Task requirements:
Could you repeat every entry below word for word, leaving out the pictures?

Data listing:
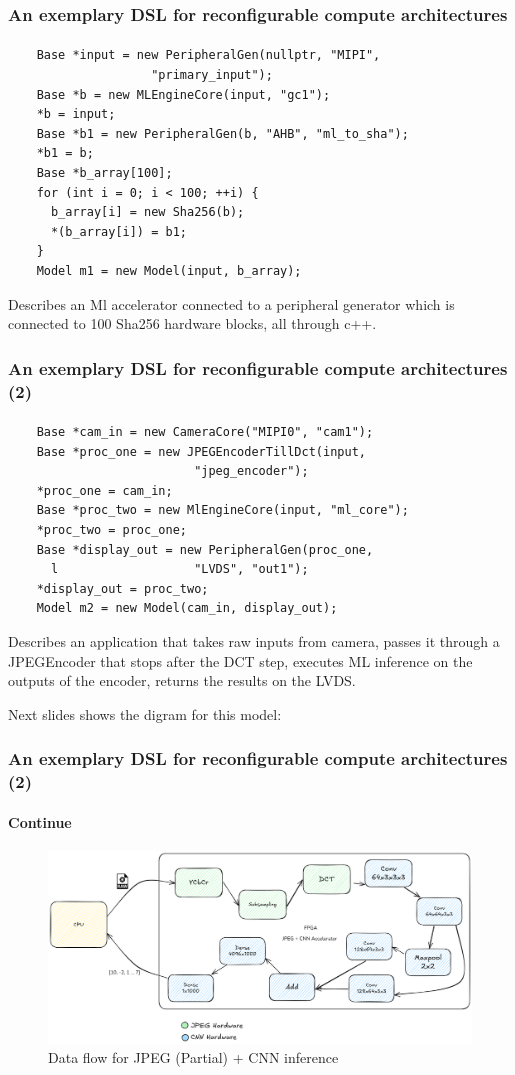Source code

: \documentclass{beamer}
\begin{document}
\begin{frame}[fragile]
  \frametitle{An exemplary DSL for reconfigurable compute architectures}
\framesubtitle{}
  \begin{verbatim}
    Base *input = new PeripheralGen(nullptr, "MIPI", 
                    "primary_input");
    Base *b = new MLEngineCore(input, "gc1");
    *b = input;
    Base *b1 = new PeripheralGen(b, "AHB", "ml_to_sha");
    *b1 = b;
    Base *b_array[100];
    for (int i = 0; i < 100; ++i) {
      b_array[i] = new Sha256(b);
      *(b_array[i]) = b1;
    }
    Model m1 = new Model(input, b_array);
  \end{verbatim}

  Describes an Ml accelerator connected to a peripheral generator
  which is connected to 100 Sha256 hardware blocks, all through c++.
\end{frame}

\begin{frame}[fragile]
  \frametitle{An exemplary DSL for reconfigurable compute architectures (2)}
\framesubtitle{}
  \begin{verbatim}
    Base *cam_in = new CameraCore("MIPI0", "cam1");
    Base *proc_one = new JPEGEncoderTillDct(input, 
                          "jpeg_encoder");
    *proc_one = cam_in;
    Base *proc_two = new MlEngineCore(input, "ml_core");
    *proc_two = proc_one;
    Base *display_out = new PeripheralGen(proc_one, 
      l                   "LVDS", "out1");
    *display_out = proc_two;
    Model m2 = new Model(cam_in, display_out);
  \end{verbatim}
  Describes an application that takes raw inputs from camera, passes it through
  a JPEGEncoder that stops after the DCT step, executes ML inference on the
  outputs of the encoder, returns the results on the LVDS.

  Next slides shows the digram for this model:

\end{frame}

\begin{frame}[fragile]
  \frametitle{An exemplary DSL for reconfigurable compute architectures (2)}
\framesubtitle{Continue}
   \begin{figure}
        \centering
        \includegraphics[width=1\linewidth]{flowcnnjpeg.png}
        \caption{Data flow for JPEG (Partial) + CNN inference}
    \end{figure}
\end{frame}
\end{document}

Result for this task:
Source code

: \documentclass{beamer}
\begin{document}
\begin{frame}[fragile]
  \frametitle{An exemplary DSL for reconfigurable compute architectures}
\framesubtitle{}
  \begin{verbatim}
    Base *input = new PeripheralGen(nullptr, "MIPI", 
                    "primary_input");
    Base *b = new MLEngineCore(input, "gc1");
    *b = input;
    Base *b1 = new PeripheralGen(b, "AHB", "ml_to_sha");
    *b1 = b;
    Base *b_array[100];
    for (int i = 0; i < 100; ++i) {
      b_array[i] = new Sha256(b);
      *(b_array[i]) = b1;
    }
    Model m1 = new Model(input, b_array);
  \end{verbatim}

  Describes an Ml accelerator connected to a peripheral generator
  which is connected to 100 Sha256 hardware blocks, all through c++.
\end{frame}

\begin{frame}[fragile]
  \frametitle{An exemplary DSL for reconfigurable compute architectures (2)}
\framesubtitle{}
  \begin{verbatim}
    Base *cam_in = new CameraCore("MIPI0", "cam1");
    Base *proc_one = new JPEGEncoderTillDct(input, 
                          "jpeg_encoder");
    *proc_one = cam_in;
    Base *proc_two = new MlEngineCore(input, "ml_core");
    *proc_two = proc_one;
    Base *display_out = new PeripheralGen(proc_one, 
      l                   "LVDS", "out1");
    *display_out = proc_two;
    Model m2 = new Model(cam_in, display_out);
  \end{verbatim}
  Describes an application that takes raw inputs from camera, passes it through
  a JPEGEncoder that stops after the DCT step, executes ML inference on the
  outputs of the encoder, returns the results on the LVDS.

  Next slides shows the digram for this model:

\end{frame}

\begin{frame}[fragile]
  \frametitle{An exemplary DSL for reconfigurable compute architectures (2)}
\framesubtitle{Continue}
   \begin{figure}
        \centering
        \includegraphics[width=1\linewidth]{flowcnnjpeg.png}
        \caption{Data flow for JPEG (Partial) + CNN inference}
    \end{figure}
\end{frame}
\end{document}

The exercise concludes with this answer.